However much I loved Tolkien's stories, I still found the books hard going. As a teen, it was hard to slog through long lyrical passages about trees. As an adult, I understand those same passages as Tolkien's love letters about nature, part of his larger diatribe against the effects of industrialization on the natural world. And I understand his frustration and anger.
I hadn't given Tolkien much thought or attention in the past few years, other than enjoying the movie adaptations, until his work and world intersected mine again unexpectedly last year. We were on holiday in Sion, Switzerland, and visited Lac Souterrain, Europe's largest underground lake, located in nearby St. Leonard. It's known that Tolkien visited this lake prior to writing the Lord of the Rings, and it's believed that this lake is the inspiration for Gollum's home.

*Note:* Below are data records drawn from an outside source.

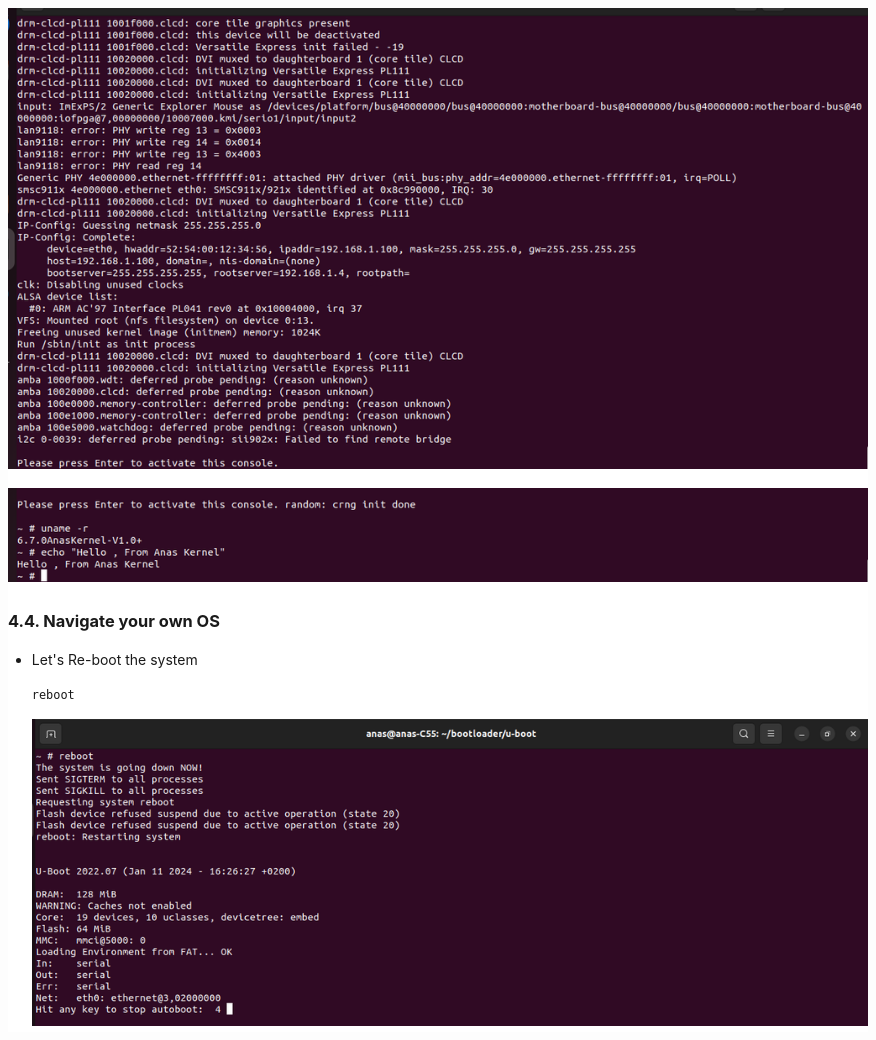 ![Screenshot_from_2024-02-04_03-43-25](README.assets/Screenshot_from_2024-02-04_03-43-25.png)

![image-20240204034814552](README.assets/image-20240204034814552.png)

### 4.4. Navigate your own OS

- Let's Re-boot the system 

  ```bash
  reboot
  ```

  ![image-20240204034944286](README.assets/image-20240204034944286.png)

And now Tolkien and I intersect yet again, here on my blog, with an excerpt from his poem "All That is Gold Does Not Glitter," written for the Lord of the Rings, under my avatar photo.

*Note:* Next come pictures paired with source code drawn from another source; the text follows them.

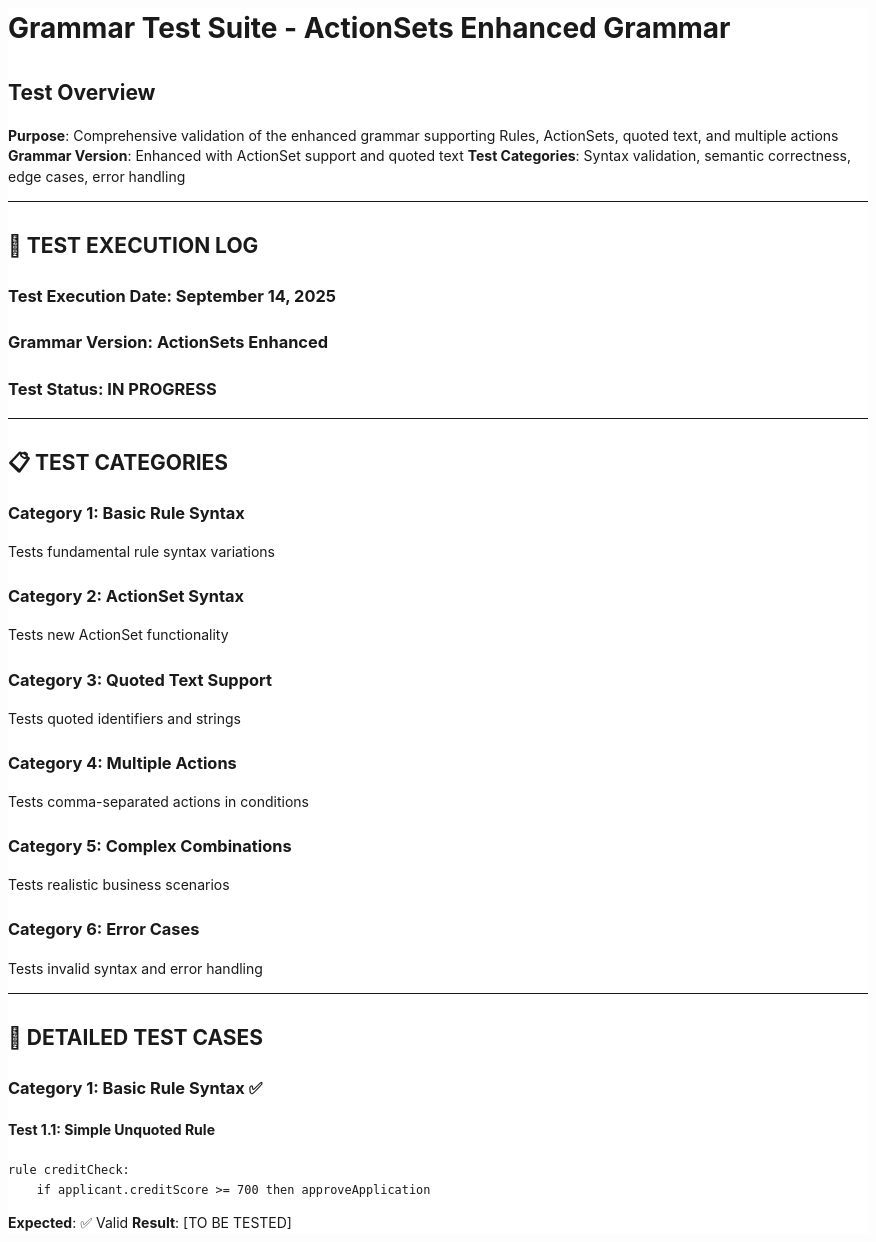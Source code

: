 # Grammar Test Suite - ActionSets Enhanced Grammar

## Test Overview
**Purpose**: Comprehensive validation of the enhanced grammar supporting Rules, ActionSets, quoted text, and multiple actions
**Grammar Version**: Enhanced with ActionSet support and quoted text
**Test Categories**: Syntax validation, semantic correctness, edge cases, error handling

---

## 🧪 TEST EXECUTION LOG

### Test Execution Date: September 14, 2025
### Grammar Version: ActionSets Enhanced
### Test Status: IN PROGRESS

---

## 📋 TEST CATEGORIES

### **Category 1: Basic Rule Syntax**
Tests fundamental rule syntax variations

### **Category 2: ActionSet Syntax**
Tests new ActionSet functionality

### **Category 3: Quoted Text Support**
Tests quoted identifiers and strings

### **Category 4: Multiple Actions**
Tests comma-separated actions in conditions

### **Category 5: Complex Combinations**
Tests realistic business scenarios

### **Category 6: Error Cases**
Tests invalid syntax and error handling

---

## 🔬 DETAILED TEST CASES

### **Category 1: Basic Rule Syntax ✅**

#### **Test 1.1: Simple Unquoted Rule**
```
rule creditCheck:
    if applicant.creditScore >= 700 then approveApplication
```
**Expected**: ✅ Valid
**Result**: [TO BE TESTED]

All that is gold does not glitter
Not all those who wander are lost;
The old that is strong does not wither,
Deep roots are not reached by the frost.
From the ashes, a fire shall be woken,
A light from the shadows shall spring;
Renewed shall be blade that was broken,
The crownless again shall be king.
If you know the story, you can recognize the allusions to the plot in every line, but I think the poem holds its own apart from the story as well, and I particularly like the second line, because I love to hike.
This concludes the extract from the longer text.